Squinting at a stop/start video picture, the size of a deck of cards, on one screen while scrolling down another tracking “delayed” live stats, is almost more frustrating than no game connection at all.
After leading, Nic’s team lost in the last second.  I shout, swear and slap the desk. Why stay up all night to follow a losing team during a losing season especially when my son plays only minutes?  Because I feel honored that he suited up even just to sit the bench.  He offered me a chance to be a part of sport USA, which I sacrificed when  I moved abroad.
Ironically, I left States in pursuit of a better life, at least for a female basketballer out of a job.  When my pro team folded, I flew to Paris where I was so lost I might as well have been blindfolded.  After two years in Germany, a car accident ended my career.  Now, a never day goes by without throbbing between my shoulder blades, in my low back, and at the base of my skull due to a broken spine.  Though it’s been 3 decades since I last drove the baseline, no physical pain compares to my heartache every time I see a hoop.
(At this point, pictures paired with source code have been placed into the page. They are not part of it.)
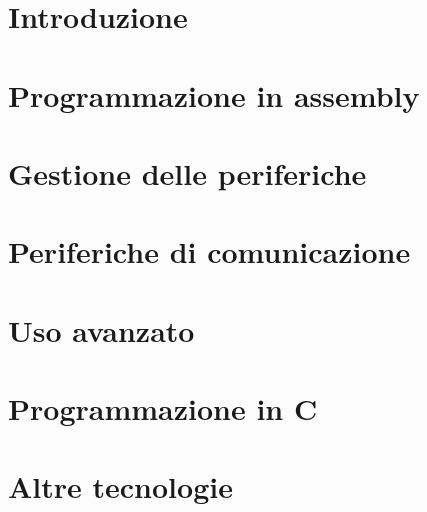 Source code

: \documentclass{report}
\begin{document}


\chapter{Introduzione}




\chapter{Programmazione in assembly}













\chapter{Gestione delle periferiche}







\chapter{Periferiche di comunicazione}





\chapter{Uso avanzato}





\chapter{Programmazione in C}



\chapter{Altre tecnologie}


\end{document}

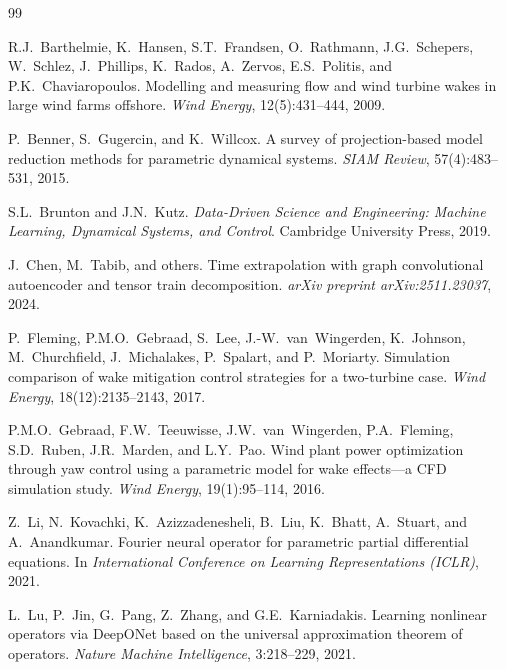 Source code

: \documentclass[12pt]{article}
\begin{document}
\begin{thebibliography}{99}

R.J.~Barthelmie, K.~Hansen, S.T.~Frandsen, O.~Rathmann, J.G.~Schepers, W.~Schlez, J.~Phillips, K.~Rados, A.~Zervos, E.S.~Politis, and P.K.~Chaviaropoulos.
\newblock Modelling and measuring flow and wind turbine wakes in large wind farms offshore.
\newblock \emph{Wind Energy}, 12(5):431--444, 2009.

P.~Benner, S.~Gugercin, and K.~Willcox.
\newblock A survey of projection-based model reduction methods for parametric dynamical systems.
\newblock \emph{SIAM Review}, 57(4):483--531, 2015.

S.L.~Brunton and J.N.~Kutz.
\newblock \emph{Data-Driven Science and Engineering: Machine Learning, Dynamical Systems, and Control}.
\newblock Cambridge University Press, 2019.

J.~Chen, M.~Tabib, and others.
\newblock Time extrapolation with graph convolutional autoencoder and tensor train decomposition.
\newblock \emph{arXiv preprint arXiv:2511.23037}, 2024.

P.~Fleming, P.M.O.~Gebraad, S.~Lee, J.-W.~van~Wingerden, K.~Johnson, M.~Churchfield, J.~Michalakes, P.~Spalart, and P.~Moriarty.
\newblock Simulation comparison of wake mitigation control strategies for a two-turbine case.
\newblock \emph{Wind Energy}, 18(12):2135--2143, 2017.

P.M.O.~Gebraad, F.W.~Teeuwisse, J.W.~van~Wingerden, P.A.~Fleming, S.D.~Ruben, J.R.~Marden, and L.Y.~Pao.
\newblock Wind plant power optimization through yaw control using a parametric model for wake effects---a {CFD} simulation study.
\newblock \emph{Wind Energy}, 19(1):95--114, 2016.

Z.~Li, N.~Kovachki, K.~Azizzadenesheli, B.~Liu, K.~Bhatt, A.~Stuart, and A.~Anandkumar.
\newblock Fourier neural operator for parametric partial differential equations.
\newblock In \emph{International Conference on Learning Representations (ICLR)}, 2021.

L.~Lu, P.~Jin, G.~Pang, Z.~Zhang, and G.E.~Karniadakis.
\newblock Learning nonlinear operators via {DeepONet} based on the universal approximation theorem of operators.
\newblock \emph{Nature Machine Intelligence}, 3:218--229, 2021.


\end{thebibliography}
\end{document}
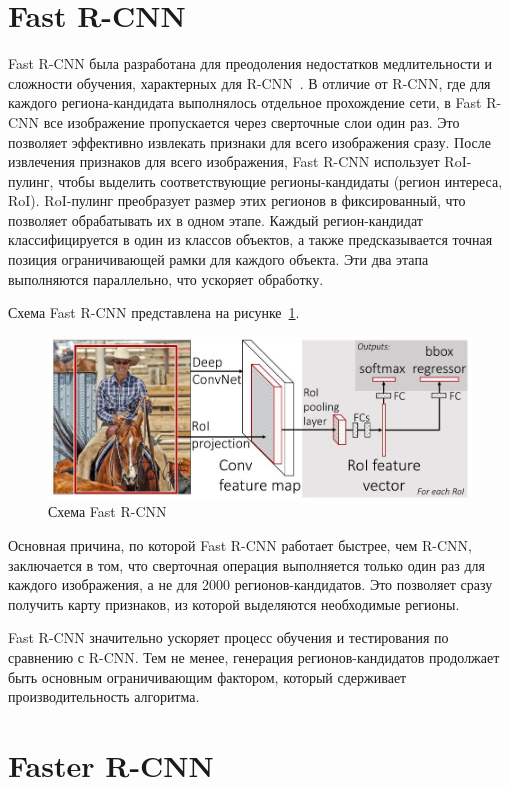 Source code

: \section{Fast R-CNN}

Fast R-CNN была разработана для преодоления недостатков медлительности и сложности обучения, характерных для R-CNN~\cite{fast_r-cnn}. В отличие от R-CNN, где для каждого региона-кандидата выполнялось отдельное прохождение сети, в Fast R-CNN все изображение пропускается через сверточные слои один раз. Это позволяет эффективно извлекать признаки для всего изображения сразу. После извлечения признаков для всего изображения, Fast R-CNN использует RoI-пулинг, чтобы выделить соответствующие регионы-кандидаты (регион интереса, RoI). RoI-пулинг преобразует размер этих регионов в фиксированный, что позволяет обрабатывать их в одном этапе. Каждый регион-кандидат классифицируется в один из классов объектов, а также предсказывается точная позиция ограничивающей рамки для каждого объекта. Эти два этапа выполняются параллельно, что ускоряет обработку.

Схема Fast R-CNN представлена на рисунке~\ref{fast_r-cnn_sheme}.

\begin{figure}[H]
    \centering
    \includegraphics[width=0.8\linewidth]{images/fast_r-cnn.png}
    \caption{Схема Fast R-CNN}
    \label{fast_r-cnn_sheme}
\end{figure}

Основная причина, по которой Fast R-CNN работает быстрее, чем R-CNN, заключается в том, что сверточная операция выполняется только один раз для каждого изображения, а не для 2000 регионов-кандидатов. Это позволяет сразу получить карту признаков, из которой выделяются необходимые регионы.

Fast R-CNN значительно ускоряет процесс обучения и тестирования по сравнению с R-CNN. Тем не менее, генерация регионов-кандидатов продолжает быть основным ограничивающим фактором, который сдерживает производительность алгоритма.

\section{Faster R-CNN}

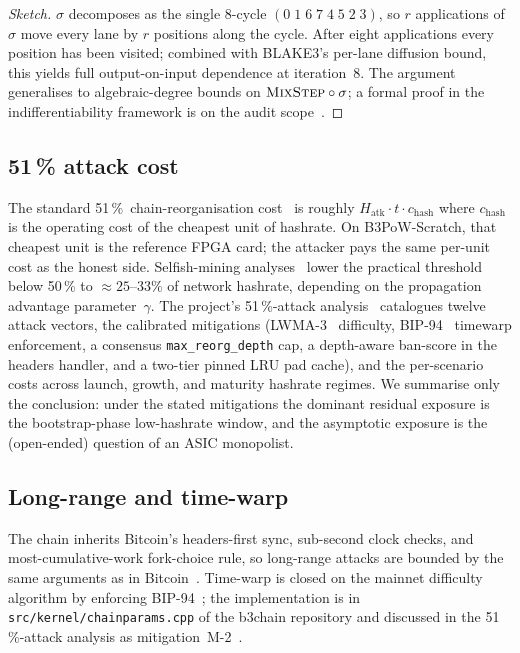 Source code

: \documentclass[11pt,a4paper]{article}
\theoremstyle{plain}
\theoremstyle{definition}
\theoremstyle{remark}
\begin{document}
\begin{proof}[Sketch]
$\sigma$ decomposes as the single 8-cycle $(0\;1\;6\;7\;4\;5\;2\;3)$,
so $r$ applications of $\sigma$ move every lane by $r$ positions
along the cycle. After eight applications every position has been
visited; combined with BLAKE3's per-lane diffusion bound, this
yields full output-on-input dependence at iteration~8. The argument
generalises to algebraic-degree bounds on $\textsc{MixStep}
\circ \sigma$; a formal proof in the indifferentiability framework
is on the audit scope~\cite{b3chain-auditscope}.
\end{proof}

\subsection{51\,\% attack cost}\label{sec:security-51}

The standard 51\,\%~chain-reorganisation cost~\cite{nakamoto2008bitcoin}
is roughly $H_\text{atk}\cdot t\cdot c_\text{hash}$ where $c_\text{hash}$
is the operating cost of the cheapest unit of hashrate. On
B3PoW-Scratch, that cheapest unit is the reference FPGA card; the
attacker pays the same per-unit cost as the honest side. Selfish-mining
analyses~\cite{eyal2014selfish,bonneau2015sok,sapirshtein2016selfish}
lower the practical threshold below 50\,\% to $\approx 25$--$33\%$
of network hashrate, depending on the propagation advantage
parameter~$\gamma$. The project's 51\,\%-attack
analysis~\cite{b3chain-51attack} catalogues twelve attack vectors,
the calibrated mitigations
(LWMA-3~\cite{zawy2018lwma} difficulty, BIP-94~\cite{bip94} timewarp
enforcement, a consensus \texttt{max\_reorg\_depth} cap, a depth-aware
ban-score in the headers handler, and a two-tier pinned LRU pad
cache), and the per-scenario costs across launch, growth, and
maturity hashrate regimes. We summarise only the conclusion: under
the stated mitigations the dominant residual exposure is the
bootstrap-phase low-hashrate window, and the asymptotic exposure is
the (open-ended) question of an ASIC monopolist.

\subsection{Long-range and time-warp}\label{sec:security-lrtw}

The chain inherits Bitcoin's headers-first sync, sub-second clock
checks, and most-cumulative-work fork-choice rule, so long-range
attacks are bounded by the same arguments as in
Bitcoin~\cite{nakamoto2008bitcoin}. Time-warp is closed on the
mainnet difficulty algorithm by enforcing
BIP-94~\cite{bip94}; the implementation is in
\texttt{src/kernel/chainparams.cpp} of the b3chain repository and
discussed in the 51\,\%-attack analysis as
mitigation~M-2~\cite{b3chain-51attack}.
\end{document}
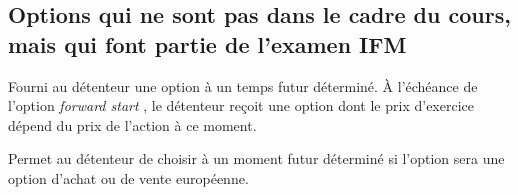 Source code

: \documentclass[10pt, french]{article}
\begin{document}
\begin{multicols*}{2}
\columnbreak
\subsection*{Options qui ne sont pas dans le cadre du cours, mais qui font partie de l'examen IFM}
\begin{definitionNOHFILLsub}
Fourni au détenteur une option à un temps futur déterminé. À l'échéance de l'option \og \textit{forward start} \fg{}, le détenteur reçoit une option dont le prix d'exercice dépend du prix de l'action à ce moment.	
\end{definitionNOHFILLsub}

\begin{definitionNOHFILLsub}
Permet au détenteur de choisir à un moment futur déterminé si l'option sera une option d'achat ou de vente européenne.
\end{definitionNOHFILLsub}

\end{multicols*}

\end{document}
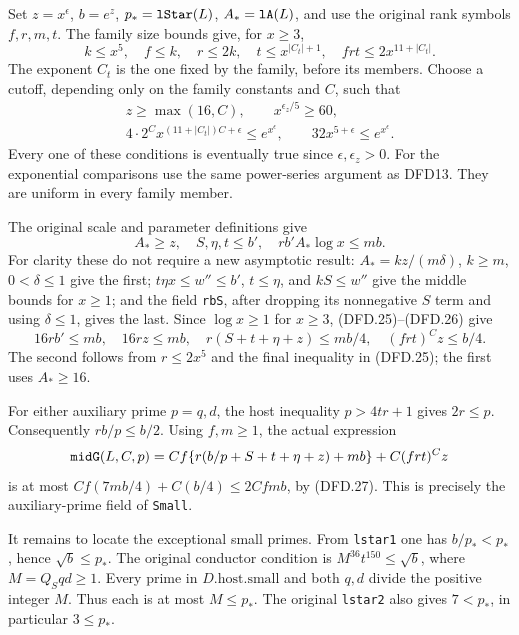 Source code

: \documentclass[11pt,a4paper]{article}
\numberwithin{equation}{section}
\theoremstyle{remark}\newtheorem{remark}[theorem]{Remark}
\begin{document}
Set $z=x^\epsilon$, $b=e^z$, $p_*=\texttt{l\allowbreak Star}(L)$,
$A_*=\texttt{l\allowbreak A}(L)$, and use the original rank symbols
$f,r,m,t$. The family size bounds give, for $x\ge3$,
\[
 k\le x^5,\quad f\le k,\quad r\le2k,
 \quad t\le x^{|C_t|+1},\quad
 frt\le2x^{11+|C_t|}.                                  \tag{DFD.24}
\]
The exponent $C_t$ is the one fixed by the family, before
its members. Choose a cutoff, depending only on the
family constants and $C$, such that
\[
 \begin{gathered}
 z\ge\max(16,C),\qquad x^{\epsilon_z/5}\ge60,\\
 4\cdot2^C x^{(11+|C_t|)C+\epsilon}\le e^{x^\epsilon},
 \qquad32x^{5+\epsilon}\le e^{x^\epsilon}.
 \end{gathered}                                         \tag{DFD.25}
\]
Every one of these conditions is eventually true since
$\epsilon,\epsilon_z>0$. For the exponential comparisons
use the same power-series argument as DFD13. They are
uniform in every family member.

The original scale and parameter definitions give
\[
 A_*\ge z,\quad S,\eta,t\le b',\quad
             rb'A_*\log x\le mb.                       \tag{DFD.26}
\]
For clarity these do not require a new asymptotic result:
$A_*=kz/(m\delta)$, $k\ge m$, $0<\delta\le1$ give the
first; $t\eta x\le w''\le b'$, $t\le\eta$, and
$kS\le w''$ give the middle bounds for $x\ge1$; and
the field \texttt{rb\allowbreak S}, after dropping its nonnegative
$S$ term and using $\delta\le1$, gives the last.
Since $\log x\ge1$ for $x\ge3$, (DFD.25)--(DFD.26)
give
\[
 16rb'\le mb,\quad16rz\le mb,\quad
 r(S+t+\eta+z)\le mb/4,\quad(frt)^Cz\le b/4.            \tag{DFD.27}
\]
The second follows from $r\le2x^5$ and the final
inequality in (DFD.25); the first uses $A_*\ge16$.

For either auxiliary prime $p=q,d$, the host inequality
$p>4tr+1$ gives $2r\le p$. Consequently $rb/p\le b/2$.
Using $f,m\ge1$, the actual expression
\[
 \texttt{mid\allowbreak G}(L,C,p)
   =Cf\{r(b/p+S+t+\eta+z)+mb\}+C(frt)^Cz
\]
is at most
$Cf(7mb/4)+C(b/4)\le2Cfmb$, by (DFD.27).
This is precisely the auxiliary-prime field of
\texttt{Small}.

It remains to locate the exceptional small primes. From
\texttt{lstar1} one has $b/p_*<p_*$, hence
$\sqrt b\le p_*$. The original conductor condition is
$M^{36}t^{150}\le\sqrt b$, where $M=Q_Sqd\ge1$.
Every prime in $D.\mathrm{host}.\mathrm{small}$ and
both $q,d$ divide the positive integer $M$. Thus each
is at most $M\le p_*$. The original \texttt{lstar2}
also gives $7<p_*$, in particular $3\le p_*$.
\end{document}
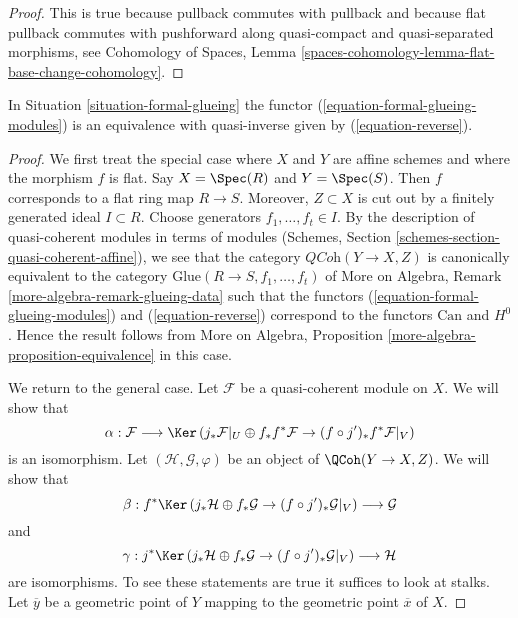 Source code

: \begin{proof}
This is true because pullback commutes with pullback and because
flat pullback commutes with pushforward along quasi-compact
and quasi-separated morphisms, see
Cohomology of Spaces, Lemma
\ref{spaces-cohomology-lemma-flat-base-change-cohomology}.
\end{proof}

\begin{proposition}
\label{proposition-formal-glueing-modules}
In Situation \ref{situation-formal-glueing} the functor
(\ref{equation-formal-glueing-modules}) is an equivalence
with quasi-inverse given by (\ref{equation-reverse}).
\end{proposition}

\begin{proof}
We first treat the special case where $X$ and $Y$ are affine schemes
and where the morphism $f$ is flat. Say $X = \Spec(R)$ and $Y = \Spec(S)$.
Then $f$ corresponds to a flat ring map $R \to S$. Moreover, $Z \subset X$
is cut out by a finitely generated ideal $I \subset R$. Choose generators
$f_1, \ldots, f_t \in I$. By the description of quasi-coherent modules
in terms of modules
(Schemes, Section \ref{schemes-section-quasi-coherent-affine}),
we see that the category $\textit{QCoh}(Y \to X, Z)$
is canonically equivalent to the category
$\text{Glue}(R \to S, f_1, \ldots, f_t)$
of More on Algebra, Remark \ref{more-algebra-remark-glueing-data}
such that the functors
(\ref{equation-formal-glueing-modules}) and (\ref{equation-reverse})
correspond to the functors $\text{Can}$ and $H^0$.
Hence the result follows from
More on Algebra, Proposition \ref{more-algebra-proposition-equivalence}
in this case.

\medskip\noindent
We return to the general case.
Let $\mathcal{F}$ be a quasi-coherent module on $X$.
We will show that
$$
\alpha :
\mathcal{F}
\longrightarrow
\Ker\left(j_*\mathcal{F}|_U \oplus f_*f^*\mathcal{F} \to
(f \circ j')_*f^*\mathcal{F}|_V\right)
$$
is an isomorphism. Let $(\mathcal{H}, \mathcal{G}, \varphi)$
be an object of $\QCoh(Y \to X, Z)$. We will show that
$$
\beta :
f^*\Ker\left(
j_*\mathcal{H} \oplus f_*\mathcal{G} \to (f \circ j')_*\mathcal{G}|_V
\right)
\longrightarrow
\mathcal{G}
$$
and
$$
\gamma :
j^*\Ker\left(
j_*\mathcal{H} \oplus f_*\mathcal{G} \to (f \circ j')_*\mathcal{G}|_V
\right)
\longrightarrow
\mathcal{H}
$$
are isomorphisms. To see these statements are true it suffices to
look at stalks. Let $\overline{y}$ be a geometric point of $Y$ mapping
to the geometric point $\overline{x}$ of $X$.


\end{proof}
Fate played a nasty trick. I gave up my family and homeland in pursuit of the right to play basketball, but that privilege disintegrated when my body failed me.  I forfeited my own right, as well as, those of my children.
Whereas Americans relive their athletic exploits through their offspring, I bore my children abroad where sports never mattered the same way. Even though Nic and Nat, son and daughter of a semi pro volley ball and a pro b-ball player, inherited our athletic prowess, raised in France and Switzerland, they never had the same opportunities as American kids who learned how to give-and-go in kindergarten.
To send them back to the States to play college is a long shot; yet they rise to the challenge.
Guilty of imposing my goals, I rationalize that being part of a team in the competitive American atmosphere will make them better prepared for the reality of the work world.  But will it?  Or am I merely trying to resurrect my old dream and play again by standing on their strong, young legs?
Had I been able to play a few more seasons in Europe, and enjoy club ball into middle age, would I feel less frustrated?  My interrupted final season, like unfinished business, haunts me with a loss so profound nothing fills it, not coaching, teaching, writing, nor even marriage and motherhood.  Now with my body racked by pain, I lay in bed, staring at the pine ceiling of my Swiss home, praying, « Help me find another purpose. »  From as far back as I can remember, I lived to run, jump and play; the rest was just background music for my own “break” dance.  Each day, like a mantra, I repeat « Focus on what you can do, not on what you cannot!»
Just Do It!
So I stumble, fight to stand and cheer long distance, «Go team!»  Real players never lose; they learn.  And then step back on the court.